No geral, as personagens simbolizam a servilidade e o rigor que a acompanha. Suas vidas extrapolam sua compreensão, sua única verdade é que devem servir ao mundo que os repugna. São – o discreto e obsequioso Kraus em particular – o resultado icônico da sociedade tal como a justificam a benevolência e justiça mentirosas da cristandade. Há neles uma beleza triste, que encerra o peso da punição e penitência, valores herdados e encrustrados da tradição judaico-cristã. Sua servilidade é pueril, todavia, pois que ingênua e conformada, o poder é seu pai severo e insone, inalcançável, uma sombra sempre vigilante. “Nesses dias em que limpamos, lavamos e areamos, lembramos aqueles duendes de Colônia, que conforme conta a lenda, faziam todo o trabalho pesado e cansativo movidos pela mais pura e sobrenatural bondade. O que nós, pupilos, fazemos, nós o fazemos porque temos que fazer, embora nenhum de nós saiba ao certo por que razão precisa fazê-lo”. Talvez seja essa puerilidade que faça ecoar os contos de fadas durante as palavras de Walser. Na verdade foi Walter Benjamin quem escreveu que “as figuras humanas de Robert Walser partilham sua nobreza infantil com as personagens dos contos de fadas”, uma comparação bonita e que traduz todo o universo de Jakob Von Gunten. Mesmo a prosa curta de Walser aumenta essa familiaridade com os contos de fadas, pois confere ao tempo em que a própria prosa se desenrola uma suspensão mágica, uma aparente consciência de infinitude; uma infinitude de breves finitudes. Nessa atmosfera rarefeita, o lúdico funciona como o ponto de parada certo de uma lucidez fugidia, metaforizando relações de poder ou simplesmente abstraindo a rudeza do inevitável destino das histórias dos pupilos tão respeitosos, que não é o de uma vida feliz para sempre, pois fatalmente suas divagações serão substituídas por uma vida de labor, serão enfim trazidas à realidade, onde a sabedoria é vã e a virtude, inútil. “Grandes são a lei, que determina, a coação, que obriga, e as muitas normas
inexoráveis a nos balizar a direção e o gosto. Aí está a grandeza, e não em nós, discípulos. Todos, eu, inclusive, sentimos que somos apenas anões minúsculos, pobres, dependentes, obrigados a constante obediência”.

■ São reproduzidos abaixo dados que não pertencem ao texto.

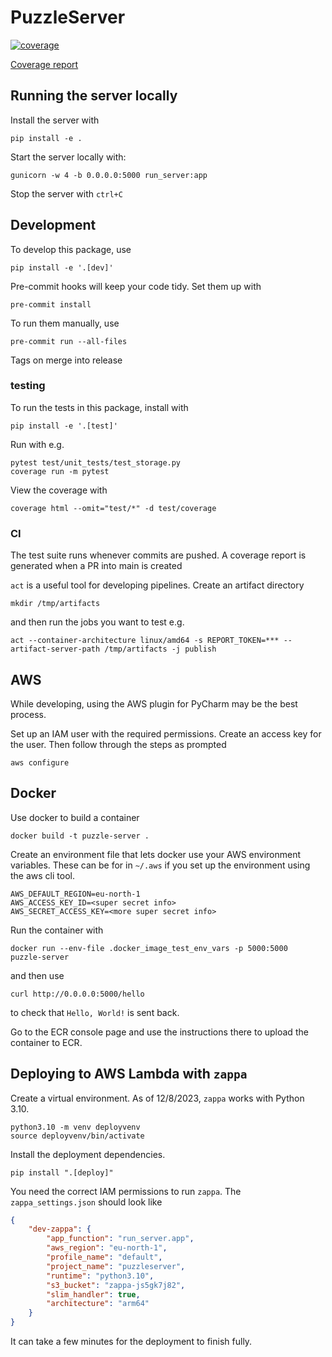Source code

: # PuzzleServer
[![coverage](https://github.com/jhb123/PuzzleServer/actions/workflows/coverage.yml/badge.svg)](https://htmlpreview.github.io/?https://github.com/jhb123/PuzzleServerCoverageReports/blob/main/coverage/index.html)

[//]: # (![Static Badge]&#40;https://img.shields.io/badge/Coverage-39.0%25-%23FF0000&#41;)

[Coverage report](https://htmlpreview.github.io/?https://github.com/jhb123/PuzzleServerCoverageReports/blob/main/coverage/index.html)
## Running the server locally
Install the server with
```commandline
pip install -e .
```
Start the server locally with:
```commandline
gunicorn -w 4 -b 0.0.0.0:5000 run_server:app
```
Stop the server with `ctrl+C`
## Development
To develop this package, use
```commandline
pip install -e '.[dev]'
```
Pre-commit hooks will keep your code tidy. Set them up with
```commandline
pre-commit install
```
To run them manually, use
```commandline
pre-commit run --all-files
```
Tags on merge into release
### testing
To run the tests in this package, install with
```commandline
pip install -e '.[test]'
```
Run with e.g.
```commandline
pytest test/unit_tests/test_storage.py
coverage run -m pytest
```
View the coverage with
```commandline
coverage html --omit="test/*" -d test/coverage
```
### CI
The test suite runs whenever commits are pushed.
A coverage report is generated when a PR into main is created

`act` is a useful tool for developing pipelines. Create an artifact directory
```commandline
mkdir /tmp/artifacts
```
and then run the jobs you want to test e.g.
```commandline
act --container-architecture linux/amd64 -s REPORT_TOKEN=*** --artifact-server-path /tmp/artifacts -j publish

```
## AWS
While developing, using the AWS plugin for PyCharm may be the best process.

Set up an IAM user with the required permissions. Create an access key for the user. Then follow through the steps as prompted
```commandline
aws configure
```
## Docker
Use docker to build a container
```commandline
docker build -t puzzle-server .
```
Create an environment file that lets docker use your AWS environment variables. These can be for in `~/.aws` if you set up the environment using the aws cli tool.
```
AWS_DEFAULT_REGION=eu-north-1
AWS_ACCESS_KEY_ID=<super secret info>
AWS_SECRET_ACCESS_KEY=<more super secret info>
```
Run the container with
```commandline
docker run --env-file .docker_image_test_env_vars -p 5000:5000  puzzle-server
```
and then use
```commandline
curl http://0.0.0.0:5000/hello
```
to check that `Hello, World!` is sent back.

Go to the ECR console page and use the instructions there to upload the container to ECR.
## Deploying to AWS Lambda with `zappa`
Create a virtual environment. As of 12/8/2023, `zappa` works with Python 3.10.
```commandline
python3.10 -m venv deployvenv
source deployvenv/bin/activate
```
Install the deployment dependencies.
```commandline
pip install ".[deploy]"
```
You need the correct IAM permissions to run `zappa`. The `zappa_settings.json` should look like
```json
{
    "dev-zappa": {
        "app_function": "run_server.app",
        "aws_region": "eu-north-1",
        "profile_name": "default",
        "project_name": "puzzleserver",
        "runtime": "python3.10",
        "s3_bucket": "zappa-js5gk7j82",
        "slim_handler": true,
        "architecture": "arm64"
    }
}
```
It can take a few minutes for the deployment to finish fully.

Walser parece um pintor, ele nos causa impressões sobre as impressões, descreve as cenas e deixa que elas falem por si mesmas no silêncio. Há uma melancolia que resiste neste momento reticente e dela desabrocha a profunda sensibilidade de Walser para a beleza que há em tudo que é genuinamente humano. Sua poesia paira aí, mas é tão plena quanto um depósito de tinta que a transcrevesse. Sua prosa é lírica, dotada de uma poesia discreta e modesta. Um pouco como Kraus, sua poesia esgueira-se e embeleza o texto, imperceptível, sem fazer alarde para si, uma beleza inesperada e portanto natural, espontânea e quase corriqueira. Walser traduz em toda a sua escrita a simplicidade, encarna-a através do magnífico subterfúgio do experimento literário rapsódico do diário, que permite qualquer coisa a seu narrador, que pense em voz alta, exprima juízos ou sensações, que tagarele sem sentido ou somente devaneie, sem jamais abandonar seu posto libertador de singelo observador, a forçosamente desgarrar-se da inocência infantil.